Prologue (1/2)
Île de Min'Kaness. Il y a très longtemps...
— Que se passe-t-il Evan ? Tu as l'air soucieux ?
Le jeune homme aux longs cheveux noirs comme la nuit sursauta.
— Bon sang, Eili ! Tu m'as foutu les jetons ! s'exclama-t-il en se tournant brusquement vers la jeune fille qui venait de s'adosser nonchalamment à la balustrade sur laquelle il était appuyé.
Eiliana MacEwen, fille du roi des Th'Eos, le fixa avec une expression malicieuse, les lèvres retroussées sur un petit sourire satisfait.
— C'était le but, O'Brien ! Tu as vu comme j'ai progressé en « tactique d'approche furtive » ? C'est bien ça le terme exact, non ?
Evan se redressa et croisa les bras sur son torse.
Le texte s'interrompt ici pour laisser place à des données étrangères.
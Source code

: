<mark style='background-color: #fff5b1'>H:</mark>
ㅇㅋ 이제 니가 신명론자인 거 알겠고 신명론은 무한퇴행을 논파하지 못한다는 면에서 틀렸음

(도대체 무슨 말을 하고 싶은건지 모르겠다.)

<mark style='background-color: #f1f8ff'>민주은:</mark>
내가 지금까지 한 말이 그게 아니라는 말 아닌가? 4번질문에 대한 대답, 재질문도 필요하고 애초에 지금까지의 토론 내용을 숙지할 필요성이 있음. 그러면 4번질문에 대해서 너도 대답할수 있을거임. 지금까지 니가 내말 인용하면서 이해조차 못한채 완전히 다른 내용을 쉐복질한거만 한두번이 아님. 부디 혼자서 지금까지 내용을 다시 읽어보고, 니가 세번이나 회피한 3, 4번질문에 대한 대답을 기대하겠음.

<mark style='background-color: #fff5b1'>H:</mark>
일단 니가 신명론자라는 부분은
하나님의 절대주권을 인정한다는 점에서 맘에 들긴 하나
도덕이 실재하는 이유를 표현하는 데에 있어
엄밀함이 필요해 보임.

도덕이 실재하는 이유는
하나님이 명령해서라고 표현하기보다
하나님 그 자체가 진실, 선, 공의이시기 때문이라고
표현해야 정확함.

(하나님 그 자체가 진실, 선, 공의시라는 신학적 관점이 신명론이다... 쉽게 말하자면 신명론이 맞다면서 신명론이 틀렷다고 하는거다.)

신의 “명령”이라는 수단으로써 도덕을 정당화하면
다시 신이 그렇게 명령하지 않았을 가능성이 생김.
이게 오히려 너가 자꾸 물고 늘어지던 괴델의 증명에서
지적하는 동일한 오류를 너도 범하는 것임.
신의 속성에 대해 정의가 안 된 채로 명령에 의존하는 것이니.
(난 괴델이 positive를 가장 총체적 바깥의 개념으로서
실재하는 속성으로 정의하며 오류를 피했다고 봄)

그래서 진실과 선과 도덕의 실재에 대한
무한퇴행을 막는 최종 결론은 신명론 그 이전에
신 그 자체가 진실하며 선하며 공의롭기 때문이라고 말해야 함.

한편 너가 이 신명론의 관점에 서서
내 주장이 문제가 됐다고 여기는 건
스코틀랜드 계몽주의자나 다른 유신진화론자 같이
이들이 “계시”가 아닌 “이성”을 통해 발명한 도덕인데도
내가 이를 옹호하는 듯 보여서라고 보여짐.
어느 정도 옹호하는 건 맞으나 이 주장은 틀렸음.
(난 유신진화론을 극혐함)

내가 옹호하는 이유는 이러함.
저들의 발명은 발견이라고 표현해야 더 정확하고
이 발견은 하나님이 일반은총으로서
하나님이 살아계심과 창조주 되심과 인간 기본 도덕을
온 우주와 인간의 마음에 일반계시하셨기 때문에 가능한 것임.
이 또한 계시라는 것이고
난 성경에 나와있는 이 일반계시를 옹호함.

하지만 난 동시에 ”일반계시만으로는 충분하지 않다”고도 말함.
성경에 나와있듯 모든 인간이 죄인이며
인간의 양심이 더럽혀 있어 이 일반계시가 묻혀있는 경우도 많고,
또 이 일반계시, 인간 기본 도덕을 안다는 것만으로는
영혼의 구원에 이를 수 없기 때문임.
Ses yeux bruns très sombres – presque noirs – pétillèrent légèrement quand il soutint le regard mauve qui le défiait.
— Ouais, bravo MacEwen, rétorqua-t-il narquois. Bravo d'avoir réussi à surprendre un type qui voulait tranquillement rester seul pour réfléchir. Au cas où tu ne l'aurais pas remarqué, la porte de ma chambre était fermée à clé. Oh ! Et il y avait aussi une croix noire accrochée dessus. Tu te souviens de ce que cela veut dire, j'imagine ?
Eiliana leva les yeux au ciel.
— Défense d'entrer car le grand Evan O'Brien est d'une humeur de chien – pour changer – et n'a pas envie de voir vos tronches. Je me trompe ?
— Pas du tout. Tu vois quand tu veux...
— Oui, mais dans ce cas, il fallait plutôt que tu utilises un sort de blocage de porte. Et surtout... il ne fallait pas que tu me donnes ta clé.
Un éclat particulier alluma le regard d'Evan.
— Quand vas-tu comprendre que créer un sort ne se fait pas en un claquement de doigts, Eili ? C'est une magie très complexe qui peut avoir des conséquences désastreuses !
Eiliana se rembrunit légèrement.
— Quant au fait de te donner ma clé... soupira-t-il. Ouais, j'avoue que je fais des choses de plus en plus stupides depuis que je suis... amoureux.
Face à lui, la jeune fille se redressa brusquement, les yeux écarquillés et la bouche bée.
— Depuis que... depuis que tu es... que... tu es... quoi ?! bafouilla-t-elle avant que sa voix ne monte dans les aigus.
Evan haussa ses sourcils avec un air railleur.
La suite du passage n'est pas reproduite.